Man am I tired. This past week has been like swimming in jeans. Slow and squelchy. And tiring. I'm not sure if it's the fact that we just had Daylight Saving Time start and it's dark early or the fact that I'm not getting good-quality sleep.
It seems anymore that the wind howling through the rigging wakes me up almost every night. For some reason, DC harbor has been getting gale-strength-sounding winds hit around 3 a.m. Not conducive to good sleep.
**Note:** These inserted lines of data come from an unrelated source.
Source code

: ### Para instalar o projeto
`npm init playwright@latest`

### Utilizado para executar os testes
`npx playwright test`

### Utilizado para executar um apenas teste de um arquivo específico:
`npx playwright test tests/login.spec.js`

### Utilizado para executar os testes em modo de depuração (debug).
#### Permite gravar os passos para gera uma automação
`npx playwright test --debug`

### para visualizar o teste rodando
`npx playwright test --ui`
At any rate, even for being tired, I got a good amount done this weekend. Being that I don't have a refrigerator or a freezer, I've had to get creative with my food storage techniques. Rather than eat a lot of store-bought canned food (yick!) or have to go to the supermarket every day (over the summer, I went to the fish market every day and ate grilled fish with tomato slices and corn almost every night) I turned to home canning. This weekend, I drove out to a farm in Frederick and got a half bushel of Granny Smith apples and a bag of orchard seconds (apples with small bruises or imperfections) and canned it all. I yielded 6 quarts of applesauce, and 12 half-pints of apple preserves and apple butter. I saved a few apples to eat this week too. Trust me, they're waaaay better without the wax from the store.
So how did I get started on the path to 1950s Suzy Homemaker with my canning? Last year I decided to can applesauce just for a lark -- seriously, I can't remember why I decided it was a good idea to put applesauce in jars. I remember the furtive search all over Baltimore for the actual jars (I got started mid fall when Wally World had already put theirs away for the year), but not what drove me to can. In any case, this struck me as a great idea for this year.
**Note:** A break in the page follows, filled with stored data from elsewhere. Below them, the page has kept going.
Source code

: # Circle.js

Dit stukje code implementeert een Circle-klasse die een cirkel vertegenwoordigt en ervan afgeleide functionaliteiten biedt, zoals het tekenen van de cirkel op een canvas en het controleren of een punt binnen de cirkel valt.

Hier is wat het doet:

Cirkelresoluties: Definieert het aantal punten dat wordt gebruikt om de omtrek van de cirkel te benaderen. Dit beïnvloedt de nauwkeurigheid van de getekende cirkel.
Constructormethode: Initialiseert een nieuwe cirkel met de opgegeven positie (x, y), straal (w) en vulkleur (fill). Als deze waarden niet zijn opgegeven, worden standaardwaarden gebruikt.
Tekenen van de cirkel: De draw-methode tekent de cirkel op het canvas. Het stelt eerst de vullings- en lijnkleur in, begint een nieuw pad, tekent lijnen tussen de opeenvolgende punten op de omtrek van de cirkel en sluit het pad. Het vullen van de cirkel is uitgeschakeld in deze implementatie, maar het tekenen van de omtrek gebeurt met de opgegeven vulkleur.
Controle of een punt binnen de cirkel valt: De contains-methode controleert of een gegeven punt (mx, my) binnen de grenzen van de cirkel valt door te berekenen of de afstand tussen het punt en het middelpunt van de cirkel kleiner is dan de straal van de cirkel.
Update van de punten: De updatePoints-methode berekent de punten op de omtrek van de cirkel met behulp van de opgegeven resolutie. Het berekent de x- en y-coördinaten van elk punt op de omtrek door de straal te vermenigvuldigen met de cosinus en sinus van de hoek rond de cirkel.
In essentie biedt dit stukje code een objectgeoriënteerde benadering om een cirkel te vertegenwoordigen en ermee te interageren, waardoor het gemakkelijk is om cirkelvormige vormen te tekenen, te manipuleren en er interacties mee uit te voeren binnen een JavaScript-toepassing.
So far, (and I think I may be finished -- unless I feel called to make marmalade for my boyfriend when citrus season rolls around) I've canned:
Tomato sauce (plain -- contents? Tomatoes and a teaspoon of lemon juice per jar. Nothing else.)
Tomato chunks (I mix this tomato-basil chunk mix with sauce for spaghetti)
In my life Before Boat, I made huge pots of food -- chili, soup, tomato sauce, applesauce -- and froze it into portion-size packages. Now I can ingredients to make life easier. Next year I'll get a pressure canner and I'll be able to do beef stew, soups and vegetables.
Canning's other benefits? It's economical (I picked all the produce myself and the jars are reusable) but it's also locally grown food, I know exactly what's in it and, well... it just TASTES better.
Who can argue with that?
NOTE: Pictures to follow when I get back to my camera -- and get some sleep!